* Data provided:
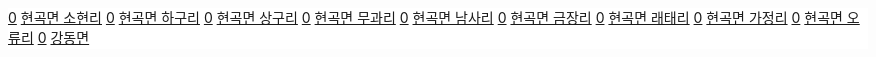 
  <tr>
    <td><a href="4713036022.html">0</a></td>
    <td><a href="4713036022.html">현곡면 소현리</a></td>
  </tr>
    

  <tr>
    <td><a href="4713036023.html">0</a></td>
    <td><a href="4713036023.html">현곡면 하구리</a></td>
  </tr>
    

  <tr>
    <td><a href="4713036024.html">0</a></td>
    <td><a href="4713036024.html">현곡면 상구리</a></td>
  </tr>
    

  <tr>
    <td><a href="4713036025.html">0</a></td>
    <td><a href="4713036025.html">현곡면 무과리</a></td>
  </tr>
    

  <tr>
    <td><a href="4713036026.html">0</a></td>
    <td><a href="4713036026.html">현곡면 남사리</a></td>
  </tr>
    

  <tr>
    <td><a href="4713036027.html">0</a></td>
    <td><a href="4713036027.html">현곡면 금장리</a></td>
  </tr>
    

  <tr>
    <td><a href="4713036028.html">0</a></td>
    <td><a href="4713036028.html">현곡면 래태리</a></td>
  </tr>
    

  <tr>
    <td><a href="4713036029.html">0</a></td>
    <td><a href="4713036029.html">현곡면 가정리</a></td>
  </tr>
    

  <tr>
    <td><a href="4713036030.html">0</a></td>
    <td><a href="4713036030.html">현곡면 오류리</a></td>
  </tr>
    

  <tr>
    <td><a href="4713037000.html">0</a></td>
    <td><a href="4713037000.html">강동면</a></td>
  </tr>
    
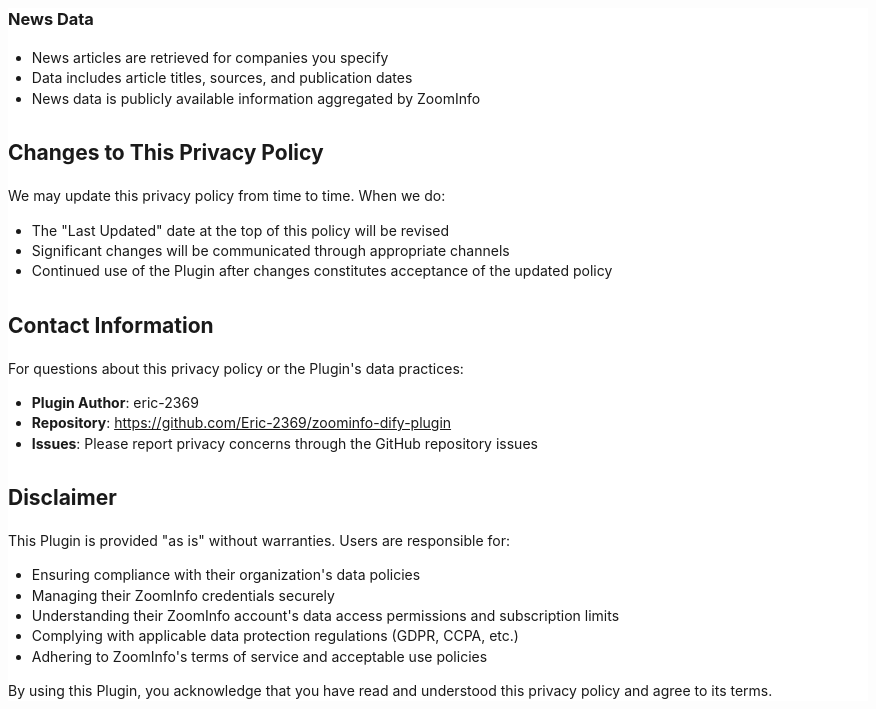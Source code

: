 ### News Data

- News articles are retrieved for companies you specify
- Data includes article titles, sources, and publication dates
- News data is publicly available information aggregated by ZoomInfo

## Changes to This Privacy Policy

We may update this privacy policy from time to time. When we do:

- The "Last Updated" date at the top of this policy will be revised
- Significant changes will be communicated through appropriate channels
- Continued use of the Plugin after changes constitutes acceptance of the updated policy

## Contact Information

For questions about this privacy policy or the Plugin's data practices:

- **Plugin Author**: eric-2369
- **Repository**: https://github.com/Eric-2369/zoominfo-dify-plugin
- **Issues**: Please report privacy concerns through the GitHub repository issues

## Disclaimer

This Plugin is provided "as is" without warranties. Users are responsible for:

- Ensuring compliance with their organization's data policies
- Managing their ZoomInfo credentials securely
- Understanding their ZoomInfo account's data access permissions and subscription limits
- Complying with applicable data protection regulations (GDPR, CCPA, etc.)
- Adhering to ZoomInfo's terms of service and acceptable use policies

By using this Plugin, you acknowledge that you have read and understood this privacy policy and agree to its terms.
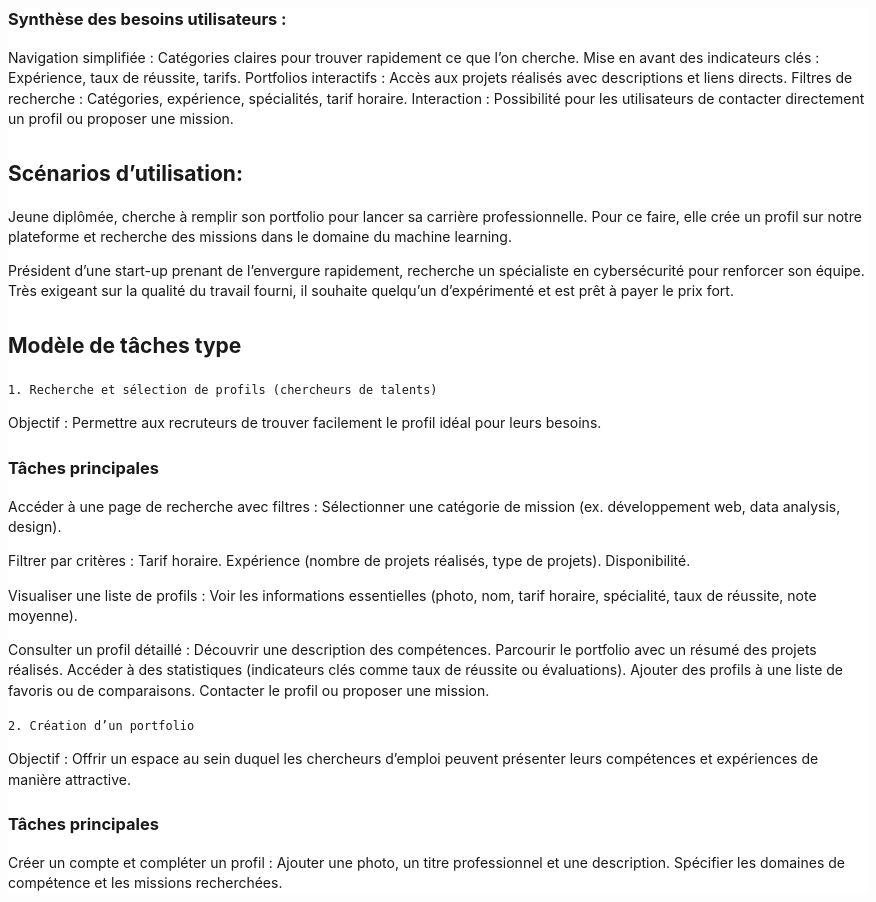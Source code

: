 ### Synthèse des besoins utilisateurs : 
Navigation simplifiée : Catégories claires pour trouver rapidement ce que l’on cherche.
Mise en avant des indicateurs clés : Expérience, taux de réussite, tarifs. 
Portfolios interactifs : Accès aux projets réalisés avec descriptions et liens directs.
Filtres de recherche : Catégories, expérience, spécialités, tarif horaire.
Interaction : Possibilité pour les utilisateurs de contacter directement un profil ou proposer une mission.

## Scénarios d’utilisation: 
Jeune diplômée, cherche à remplir son portfolio pour lancer sa carrière professionnelle. Pour ce faire, elle crée un profil sur notre plateforme et recherche des missions dans le domaine du machine learning. 

Président d’une start-up prenant de l’envergure rapidement, recherche un spécialiste en cybersécurité pour renforcer son équipe. Très exigeant sur la qualité du travail fourni, il souhaite quelqu’un d’expérimenté et est prêt à payer le prix fort. 

## Modèle de tâches type

	1. Recherche et sélection de profils (chercheurs de talents)
 
Objectif : Permettre aux recruteurs de trouver facilement le profil idéal pour leurs besoins.
### Tâches principales 

Accéder à une page de recherche avec filtres :
Sélectionner une catégorie de mission (ex. développement web, data analysis, design).

Filtrer par critères :
Tarif horaire.
Expérience (nombre de projets réalisés, type de projets).
Disponibilité.

Visualiser une liste de profils :
Voir les informations essentielles (photo, nom, tarif horaire, spécialité, taux de réussite, note moyenne).

Consulter un profil détaillé :
Découvrir une description des compétences.
Parcourir le portfolio avec un résumé des projets réalisés.
Accéder à des statistiques (indicateurs clés comme taux de réussite ou évaluations).
Ajouter des profils à une liste de favoris ou de comparaisons.
Contacter le profil ou proposer une mission.

	2. Création d’un portfolio 
 
Objectif : Offrir un espace au sein duquel les chercheurs d’emploi peuvent présenter leurs compétences et expériences de manière attractive.

### Tâches principales 

Créer un compte et compléter un profil :
Ajouter une photo, un titre professionnel et une description.
Spécifier les domaines de compétence et les missions recherchées.
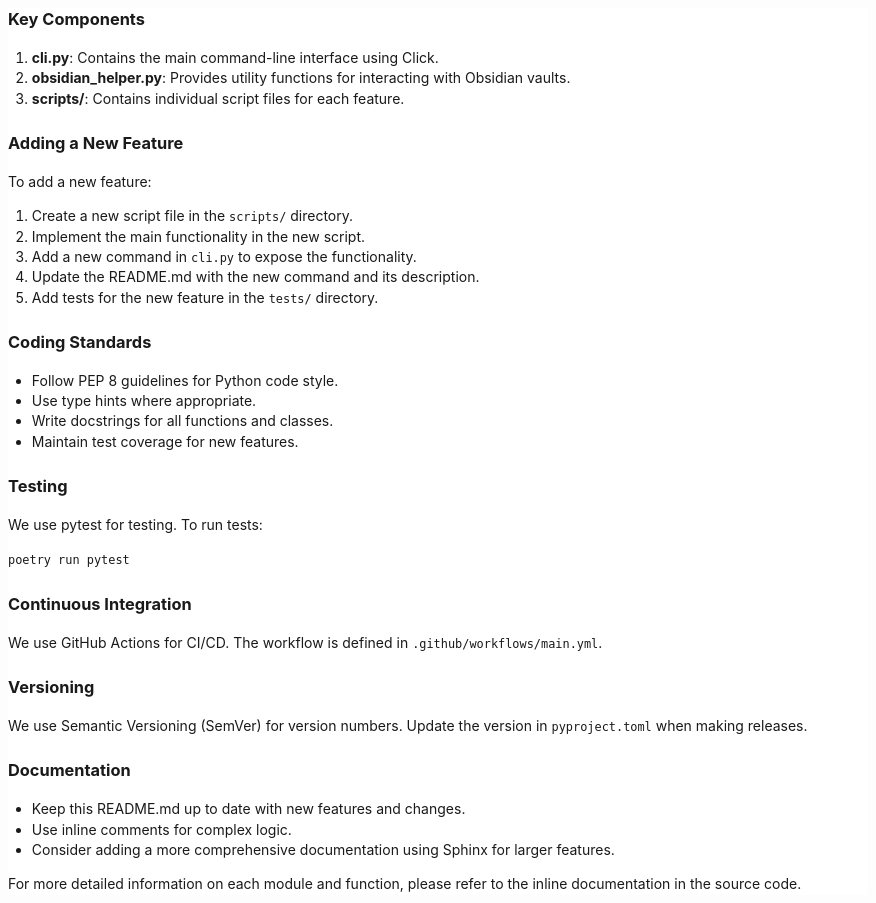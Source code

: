### Key Components

1. **cli.py**: Contains the main command-line interface using Click.
2. **obsidian_helper.py**: Provides utility functions for interacting with Obsidian vaults.
3. **scripts/**: Contains individual script files for each feature.

### Adding a New Feature

To add a new feature:

1. Create a new script file in the `scripts/` directory.
2. Implement the main functionality in the new script.
3. Add a new command in `cli.py` to expose the functionality.
4. Update the README.md with the new command and its description.
5. Add tests for the new feature in the `tests/` directory.

### Coding Standards

- Follow PEP 8 guidelines for Python code style.
- Use type hints where appropriate.
- Write docstrings for all functions and classes.
- Maintain test coverage for new features.

### Testing

We use pytest for testing. To run tests:

```bash
poetry run pytest
```

### Continuous Integration

We use GitHub Actions for CI/CD. The workflow is defined in `.github/workflows/main.yml`.

### Versioning

We use Semantic Versioning (SemVer) for version numbers. Update the version in `pyproject.toml` when making releases.

### Documentation

- Keep this README.md up to date with new features and changes.
- Use inline comments for complex logic.
- Consider adding a more comprehensive documentation using Sphinx for larger features.

For more detailed information on each module and function, please refer to the inline documentation in the source code.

* Prompt: From the entries above, list each line with "avec" in it.

* Output of the exercise:
Portfolios interactifs : Accès aux projets réalisés avec descriptions et liens directs.
Accéder à une page de recherche avec filtres :
Parcourir le portfolio avec un résumé des projets réalisés.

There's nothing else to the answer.